On 27 January 1688, in the parish of St Martin-in-the-Fields, London, a French midwife named Mary Aubry acted on a long-expressed threat and murdered her husband, Denis Hobry — a man known locally for his drunkenness and violence.
Mary and Denis had been married for four years. He squandered her earnings, frequently beat her, and subjected her to physical abuse. In her own testimony compiled in contemporary pamphlets, Mary admitted that if her husband did not change his behaviour, she had told him she would kill him.
The murder and the body parts
On the morning of 27 January, Denis returned home inebriated. After assaulting Mary again — beating her and trying to force himself on her — he fell asleep, leaving Mary with a choice between ongoing abuse and desperate action.
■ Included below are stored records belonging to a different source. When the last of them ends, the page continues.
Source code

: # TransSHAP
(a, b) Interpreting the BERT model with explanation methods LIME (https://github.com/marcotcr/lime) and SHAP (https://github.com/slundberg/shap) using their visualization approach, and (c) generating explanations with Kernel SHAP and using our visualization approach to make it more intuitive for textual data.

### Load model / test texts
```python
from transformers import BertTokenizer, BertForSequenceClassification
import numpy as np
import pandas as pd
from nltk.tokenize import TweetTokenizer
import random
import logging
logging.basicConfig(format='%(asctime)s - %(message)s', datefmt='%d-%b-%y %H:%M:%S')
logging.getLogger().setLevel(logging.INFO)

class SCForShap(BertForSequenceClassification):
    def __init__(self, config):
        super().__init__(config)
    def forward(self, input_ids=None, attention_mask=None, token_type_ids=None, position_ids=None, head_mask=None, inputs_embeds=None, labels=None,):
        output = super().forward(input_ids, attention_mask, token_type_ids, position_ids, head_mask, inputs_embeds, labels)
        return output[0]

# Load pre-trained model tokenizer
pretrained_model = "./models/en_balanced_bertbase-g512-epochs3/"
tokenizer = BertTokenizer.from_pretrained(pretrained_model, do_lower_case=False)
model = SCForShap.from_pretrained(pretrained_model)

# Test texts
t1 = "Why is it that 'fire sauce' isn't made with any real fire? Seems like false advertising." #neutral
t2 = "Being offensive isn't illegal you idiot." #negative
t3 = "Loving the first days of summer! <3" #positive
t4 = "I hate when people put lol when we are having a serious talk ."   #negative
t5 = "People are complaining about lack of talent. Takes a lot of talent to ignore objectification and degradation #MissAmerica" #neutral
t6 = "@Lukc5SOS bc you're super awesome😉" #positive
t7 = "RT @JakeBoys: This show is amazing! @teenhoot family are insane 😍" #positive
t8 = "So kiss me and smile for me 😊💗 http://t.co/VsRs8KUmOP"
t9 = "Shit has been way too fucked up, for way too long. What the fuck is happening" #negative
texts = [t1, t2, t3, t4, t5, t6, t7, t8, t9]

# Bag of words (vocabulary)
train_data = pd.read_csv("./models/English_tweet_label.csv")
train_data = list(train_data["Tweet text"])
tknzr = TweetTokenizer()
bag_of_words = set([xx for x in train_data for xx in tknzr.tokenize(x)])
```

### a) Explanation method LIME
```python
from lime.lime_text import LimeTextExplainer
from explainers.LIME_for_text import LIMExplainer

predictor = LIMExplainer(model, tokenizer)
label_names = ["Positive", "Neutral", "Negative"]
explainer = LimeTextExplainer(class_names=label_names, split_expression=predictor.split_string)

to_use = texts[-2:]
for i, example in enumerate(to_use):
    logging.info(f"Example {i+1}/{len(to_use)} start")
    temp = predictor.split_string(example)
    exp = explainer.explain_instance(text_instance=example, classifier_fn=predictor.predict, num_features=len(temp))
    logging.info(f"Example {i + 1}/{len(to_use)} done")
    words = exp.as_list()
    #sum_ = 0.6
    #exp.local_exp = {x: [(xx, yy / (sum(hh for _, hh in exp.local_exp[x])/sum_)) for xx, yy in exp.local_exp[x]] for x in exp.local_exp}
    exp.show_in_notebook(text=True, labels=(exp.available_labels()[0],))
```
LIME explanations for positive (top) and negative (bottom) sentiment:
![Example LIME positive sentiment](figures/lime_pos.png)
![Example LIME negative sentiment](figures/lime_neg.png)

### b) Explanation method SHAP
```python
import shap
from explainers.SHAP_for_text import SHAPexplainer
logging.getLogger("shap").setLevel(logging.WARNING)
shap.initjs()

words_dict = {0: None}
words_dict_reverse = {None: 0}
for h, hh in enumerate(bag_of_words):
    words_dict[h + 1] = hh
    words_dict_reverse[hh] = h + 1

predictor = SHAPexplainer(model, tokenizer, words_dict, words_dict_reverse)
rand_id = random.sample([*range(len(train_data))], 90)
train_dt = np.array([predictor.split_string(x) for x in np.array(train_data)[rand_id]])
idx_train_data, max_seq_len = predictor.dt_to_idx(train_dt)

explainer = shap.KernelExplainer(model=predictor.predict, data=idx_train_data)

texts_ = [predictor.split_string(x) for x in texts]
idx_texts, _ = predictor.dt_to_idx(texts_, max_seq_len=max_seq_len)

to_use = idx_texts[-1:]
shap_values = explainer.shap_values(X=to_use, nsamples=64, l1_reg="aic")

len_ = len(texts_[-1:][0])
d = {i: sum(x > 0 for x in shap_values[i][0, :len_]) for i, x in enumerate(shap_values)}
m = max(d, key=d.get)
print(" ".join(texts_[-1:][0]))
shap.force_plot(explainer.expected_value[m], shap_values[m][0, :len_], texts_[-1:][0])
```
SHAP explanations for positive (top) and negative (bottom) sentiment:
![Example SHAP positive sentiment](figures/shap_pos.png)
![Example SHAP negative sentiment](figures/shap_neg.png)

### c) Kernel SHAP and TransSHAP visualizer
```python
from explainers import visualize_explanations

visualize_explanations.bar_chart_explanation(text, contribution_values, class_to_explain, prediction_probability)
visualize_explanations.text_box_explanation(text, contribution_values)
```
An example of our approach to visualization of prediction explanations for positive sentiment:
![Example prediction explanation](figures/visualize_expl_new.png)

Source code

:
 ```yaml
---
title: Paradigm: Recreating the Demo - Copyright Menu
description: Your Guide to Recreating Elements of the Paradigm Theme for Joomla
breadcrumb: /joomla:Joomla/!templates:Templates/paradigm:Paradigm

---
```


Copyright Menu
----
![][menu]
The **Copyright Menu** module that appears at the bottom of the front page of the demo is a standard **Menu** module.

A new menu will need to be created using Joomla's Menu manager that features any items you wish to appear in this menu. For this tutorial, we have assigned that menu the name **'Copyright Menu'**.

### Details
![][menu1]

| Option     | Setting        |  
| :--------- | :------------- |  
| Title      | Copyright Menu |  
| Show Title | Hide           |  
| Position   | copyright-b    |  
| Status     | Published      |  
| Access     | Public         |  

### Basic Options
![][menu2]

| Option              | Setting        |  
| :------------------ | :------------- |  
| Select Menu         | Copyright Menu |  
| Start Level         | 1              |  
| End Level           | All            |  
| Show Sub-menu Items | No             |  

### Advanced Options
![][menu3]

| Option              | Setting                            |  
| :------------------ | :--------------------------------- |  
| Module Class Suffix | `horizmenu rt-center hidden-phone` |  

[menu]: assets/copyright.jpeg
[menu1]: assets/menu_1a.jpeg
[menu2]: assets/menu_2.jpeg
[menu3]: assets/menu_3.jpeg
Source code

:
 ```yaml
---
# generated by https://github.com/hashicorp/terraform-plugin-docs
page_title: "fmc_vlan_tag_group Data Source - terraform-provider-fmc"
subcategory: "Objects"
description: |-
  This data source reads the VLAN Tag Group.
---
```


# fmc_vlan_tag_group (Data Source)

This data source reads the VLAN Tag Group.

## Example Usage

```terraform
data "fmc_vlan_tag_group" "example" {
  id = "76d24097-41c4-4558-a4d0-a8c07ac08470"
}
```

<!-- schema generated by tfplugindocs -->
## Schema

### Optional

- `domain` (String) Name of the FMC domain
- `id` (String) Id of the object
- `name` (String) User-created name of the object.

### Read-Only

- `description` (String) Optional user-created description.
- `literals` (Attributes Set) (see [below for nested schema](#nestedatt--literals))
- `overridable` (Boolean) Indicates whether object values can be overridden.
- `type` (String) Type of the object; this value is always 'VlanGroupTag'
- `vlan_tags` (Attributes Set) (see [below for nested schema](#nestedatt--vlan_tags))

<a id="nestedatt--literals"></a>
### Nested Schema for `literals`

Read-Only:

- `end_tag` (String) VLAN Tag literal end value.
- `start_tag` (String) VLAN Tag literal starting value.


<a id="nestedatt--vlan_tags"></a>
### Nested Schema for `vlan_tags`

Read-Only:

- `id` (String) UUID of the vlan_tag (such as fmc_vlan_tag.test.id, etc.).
Mary strangled him with a garter. Still distraught and determined to hide what she had done, she dismembered his body over several days, disposing of the parts separately:
- The torso was left near a dunghill on Parker’s Lane.
- The head and limbs were hidden in privies at the Savoy Palace.
Once the body parts were discovered and reassembled, the identity of the victim became clear, and Mary was arrested.
Old Bailey trial — 22 February 1688
Mary appeared before the Old Bailey on 22 February 1688 on an indictment of murder, though under the early modern legal category of petty treason, since a wife killing her husband was considered an attack on social hierarchy — a “lesser” form of treason.
She pleaded guilty, and the next day received the death sentence:
that she should be drawn from Newgate to the place of execution, and there burnt with fire till she was dead.
This sentence reflected the 17th-century rule that petty treason — particularly the killing of a husband by a wife — warranted execution by burning at the stake.
Execution — 2 March 1688
On Friday, 2 March 1688, Mary Aubry was taken from Newgate Prison to Leicester Fields. Witnesses recorded that she appeared penitent, often lifting her hands and eyes heavenward and showing sincere sorrow for her crime and its consequences on her fate.
At around half past ten in the morning, a stake had been prepared. Mary was hanged slowly by a rope attached to the stake, strangling for some time before wood was piled around and burnt until her body was reduced to ashes.
Burning at the stake was the statutory punishment for petty treason in England at this time, intended to mark the perceived breach of social and sexual order represented by a wife killing her husband.
Why this case matters
The case of Mary Aubry resonated far beyond the Old Bailey:
- It was the subject of multiple pamphlets, ballads and prints shortly after the events.
- Contemporary observers used it to debate questions of gender, violence, language and domestic authority in urban London.
- The brutality of the murder and the sensational nature of the dismemberment etched her into both popular and legal memory.
For historians and legal scholars, the case reveals how early modern England’s legal categories like petty treason worked, and how public sentiment, print culture, and social bias (including anti-Catholic and anti-foreign feeling) could shape reactions long after the trial itself.